I wanted a fast way to go from an image to something like a rough charcoal sketch. This would be the first step in a longer pipeline that would later add detail and colour, so all it has to do is give a starting point with the right sort of proportions.
Finding a dataset
I found a small dataset that seemed like a good starting point (originally created in ‘APDrawingGAN: Generating Artistic Portrait Drawings From Face Photos With Hierarchical GANs‘ by Ran Yi, Yong-Jin Liu, Yu-Kun Lai, Paul L. Rosin). It’s quick to download, and (with a little datablock wrangling) easy enough to load with fastai. See the notebook for details.
Training the model
I chose to model this as an image-to-image task, and used fastai’s
unet_learner function to create a U-net style network based on a Resnet34 backbone.
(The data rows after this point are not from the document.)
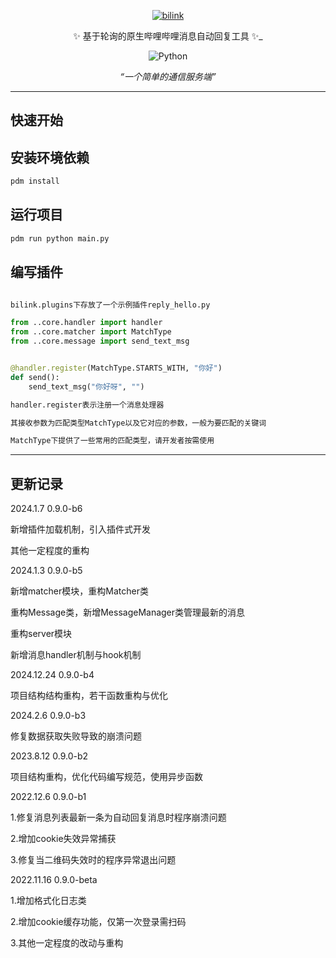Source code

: <div align="center">

<p align="center">
  <a href=""><img src="https://github.com/Kaguya233qwq/Bilink/blob/main/icon.png?raw=ture" width="" height="" alt="bilink"></a>
</p>

✨ 基于轮询的原生哔哩哔哩消息自动回复工具 ✨_

<p align="center">
  <img src="https://img.shields.io/badge/python-3.8+-blue.svg" alt="Python">
</p>

_“一个简单的通信服务端”_

</div>

---

## 快速开始

## 安装环境依赖
```bash
pdm install
```
## 运行项目
```bash
pdm run python main.py
```
## 编写插件

```python

bilink.plugins下存放了一个示例插件reply_hello.py

from ..core.handler import handler
from ..core.matcher import MatchType
from ..core.message import send_text_msg


@handler.register(MatchType.STARTS_WITH, "你好")
def send():
    send_text_msg("你好呀", "")

handler.register表示注册一个消息处理器

其接收参数为匹配类型MatchType以及它对应的参数，一般为要匹配的关键词

MatchType下提供了一些常用的匹配类型，请开发者按需使用

```

---

## 更新记录

2024.1.7 0.9.0-b6

新增插件加载机制，引入插件式开发

其他一定程度的重构

2024.1.3 0.9.0-b5

新增matcher模块，重构Matcher类

重构Message类，新增MessageManager类管理最新的消息

重构server模块

新增消息handler机制与hook机制

2024.12.24 0.9.0-b4

项目结构结构重构，若干函数重构与优化

2024.2.6 0.9.0-b3

修复数据获取失败导致的崩溃问题

2023.8.12 0.9.0-b2

项目结构重构，优化代码编写规范，使用异步函数

2022.12.6 0.9.0-b1

1.修复消息列表最新一条为自动回复消息时程序崩溃问题

2.增加cookie失效异常捕获

3.修复当二维码失效时的程序异常退出问题

2022.11.16 0.9.0-beta

1.增加格式化日志类

2.增加cookie缓存功能，仅第一次登录需扫码

3.其他一定程度的改动与重构
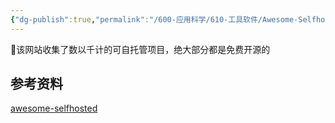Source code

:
 ```yaml
---
{"dg-publish":true,"permalink":"/600-应用科学/610-工具软件/Awesome-Selfhosted/","tags":["Github","替代方案","Web/项目"],"noteIcon":""}
---
```


📑该网站收集了数以千计的可自托管项目，绝大部分都是免费开源的


## 参考资料
[awesome-selfhosted](https://awesome-selfhosted.net/index.html#)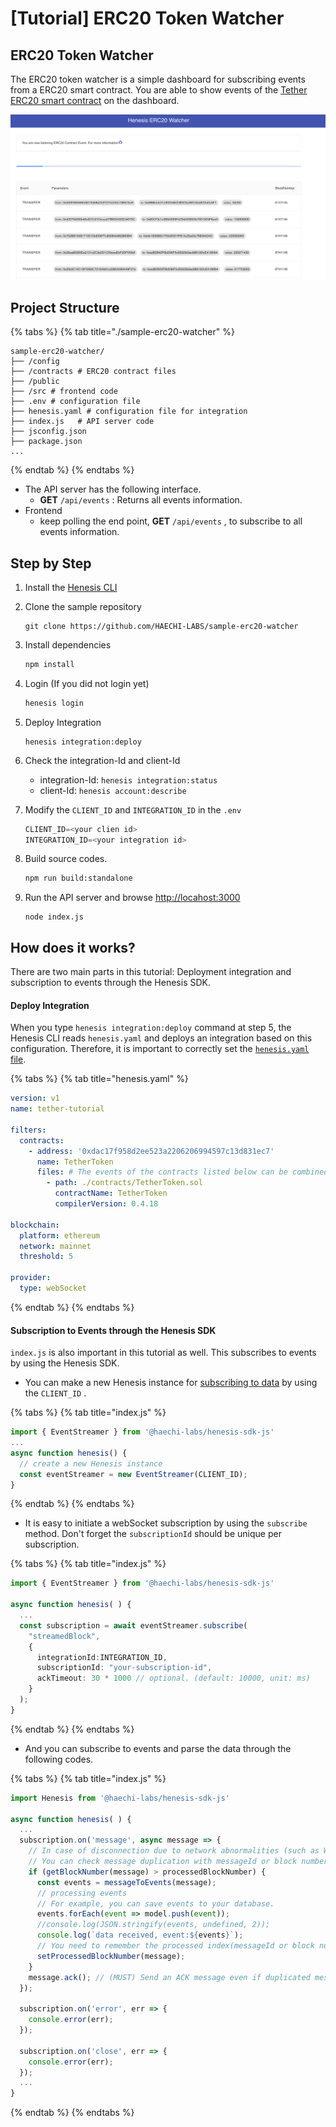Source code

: # \[Tutorial\] ERC20 Token Watcher

## ERC20 Token Watcher‌ <a id="erc20-watcher"></a>

The ERC20 token watcher is a simple dashboard for subscribing events from a ERC20 smart contract. You are able to‌ show events of the [Tether ERC20 smart contract](https://etherscan.io/address/0xdac17f958d2ee523a2206206994597c13d831ec7) on the dashboard.

![](../.gitbook/assets/2019-10-16-11.09.49.png)

## Project Structure

{% tabs %}
{% tab title="./sample-erc20-watcher" %}
```text
sample-erc20-watcher/
├── /config          
├── /contracts # ERC20 contract files
├── /public          
├── /src # frontend code
├── .env # configuration file
├── henesis.yaml # configuration file for integration         
├── index.js   # API server code
├── jsconfig.json   
├── package.json    
...
```
{% endtab %}
{% endtabs %}

* The API server has the following interface.
  * **GET** `/api/events` : Returns all events information.
* Frontend
  * keep polling the end point, **GET** `/api/events` , to subscribe to all events information.

## Step by Step

1. Install the [Henesis CLI](../installation/henesis-cli.md)
2. Clone the sample repository

   ```
   git clone https://github.com/HAECHI-LABS/sample-erc20-watcher
   ```

3. Install dependencies

   ```bash
   npm install
   ```

4. Login \(If you did not login yet\)

   ```bash
   henesis login
   ```

5. Deploy Integration

   ```
   henesis integration:deploy
   ```

6. Check the integration-Id and client-Id
   * integration-Id: `henesis integration:status`
   * client-Id: `henesis account:describe`
7. Modify the `CLIENT_ID` and `INTEGRATION_ID` in the `.env`

   ```javascript
   CLIENT_ID=<your clien id>
   INTEGRATION_ID=<your integration id>
   ```

8. Build source codes.

   ```bash
   npm run build:standalone
   ```

9. Run the API server and browse [http://locahost:3000](http://locahost:3000)

   ```
   node index.js
   ```

## How does it works?

There are two main parts in this tutorial: Deployment integration and subscription to events through the Henesis SDK.

#### Deploy Integration

When you type `henesis integration:deploy` command at step 5, the Henesis CLI reads `henesis.yaml` and deploys an integration based on this configuration. Therefore, it is important to correctly set the [`henesis.yaml` file](deploy-integration.md#henesis-yaml).

{% tabs %}
{% tab title="henesis.yaml" %}
```yaml
version: v1
name: tether-tutorial

filters:
  contracts:
    - address: '0xdac17f958d2ee523a2206206994597c13d831ec7'
      name: TetherToken
      files: # The events of the contracts listed below can be combined together at this address.
        - path: ./contracts/TetherToken.sol
          contractName: TetherToken
          compilerVersion: 0.4.18

blockchain:
  platform: ethereum 
  network: mainnet 
  threshold: 5

provider:
  type: webSocket
```
{% endtab %}
{% endtabs %}

#### Subscription to Events through the Henesis SDK

`index.js` is also important in this tutorial as well. This subscribes to events by using the Henesis SDK.

* You can make a new Henesis instance for [subscribing to data](subscribing-events-via-websocket.md#subscription) by using the `CLIENT_ID` .

{% tabs %}
{% tab title="index.js" %}
```typescript
import { EventStreamer } from '@haechi-labs/henesis-sdk-js'
...
async function henesis() {
  // create a new Henesis instance
  const eventStreamer = new EventStreamer(CLIENT_ID);
}
```
{% endtab %}
{% endtabs %}

* It is easy to initiate a webSocket subscription by using the `subscribe` method.‌ Don't forget the `subscriptionId` should be unique per subscription.

{% tabs %}
{% tab title="index.js" %}
```typescript
import { EventStreamer } from '@haechi-labs/henesis-sdk-js'

async function henesis( ) {
  ...
  const subscription = await eventStreamer.subscribe(
    "streamedBlock",
    {
      integrationId:INTEGRATION_ID,
      subscriptionId: "your-subscription-id",
      ackTimeout: 30 * 1000 // optional. (default: 10000, unit: ms)
    }
  );
}

```
{% endtab %}
{% endtabs %}

* And you can subscribe to events and parse the data through the following codes.

{% tabs %}
{% tab title="index.js" %}
```javascript
import Henesis from '@haechi-labs/henesis-sdk-js'

async function henesis( ) {
  ...
  subscription.on('message', async message => {
    // In case of disconnection due to network abnormalities (such as Wi-Fi problem), up to one duplicated message can be delivered.
    // You can check message duplication with messageId or block number.
    if (getBlockNumber(message) > processedBlockNumber) {
      const events = messageToEvents(message);
      // processing events
      // For example, you can save events to your database.
      events.forEach(event => model.push(event));
      //console.log(JSON.stringify(events, undefined, 2));
      console.log(`data received, event:${events}`);
      // You need to remember the processed index(messageId or block number) of the message you received.
      setProcessedBlockNumber(message);
    }
    message.ack(); // (MUST) Send an ACK message even if duplicated message!!
  });
  
  subscription.on('error', err => {
    console.error(err);
  });

  subscription.on('close', err => {
    console.error(err);
  });
  ...
}
```
{% endtab %}
{% endtabs %}

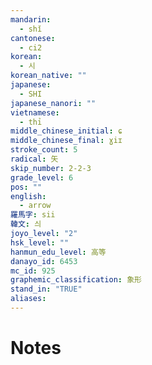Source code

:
 ```yaml
---
mandarin:
  - shǐ
cantonese:
  - ci2
korean:
  - 시
korean_native: ""
japanese:
  - SHI
japanese_nanori: ""
vietnamese:
  - thỉ
middle_chinese_initial: ɕ
middle_chinese_final: ɣiɪ
stroke_count: 5
radical: 矢
skip_number: 2-2-3
grade_level: 6
pos: ""
english:
  - arrow
羅馬字: sii
韓文: 싀
joyo_level: "2"
hsk_level: ""
hanmun_edu_level: 高等
danayo_id: 6453
mc_id: 925
graphemic_classification: 象形
stand_in: "TRUE"
aliases:
---
```


# Notes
Starting with 128px images and then moving up to 224px, the model is trained to minimise the MSE between the output and the reference sketch. In about 3 minutes (!!) we end up with a model that is doing pretty much exactly what I want:
Sharing a Demo
I’ve been playing around with HuggingFace Spaces recently, and this model was a great candidate for a simple demo that should run reasonably fast even on a CPU (like those provided by Spaces). At the end of the training notebook you can see the gradio interface code. Very user-friendly for these quick demos! The trained model was uploaded to huggingface as well, and they somehow detected that my code was downloading it because it shows up as a ‘linked model’ from the space.
It’s neat that I can so easily share everything related to a mini-project like this for others to follow along. The colab notebook provides a free cloud environment to replicate training, the model is hosted by someone with lots of bandwidth and is easy to download, and the demo needs no technical skills and lets anyone try it out in seconds. Hooray for fastai, gradio, huggingface and so many others who work so hard to make our lives easy 🙂
Update: What’s this for?
I used this model to ‘sketchify’ images before loading them into an imstack and optimising that to match a CLOOB prompt like ‘A charcoal and watercolor sketch of a person’. After a few steps the result looks pretty OR more likely a little creepy. Ah, the power of AI 🙂 Try it out here.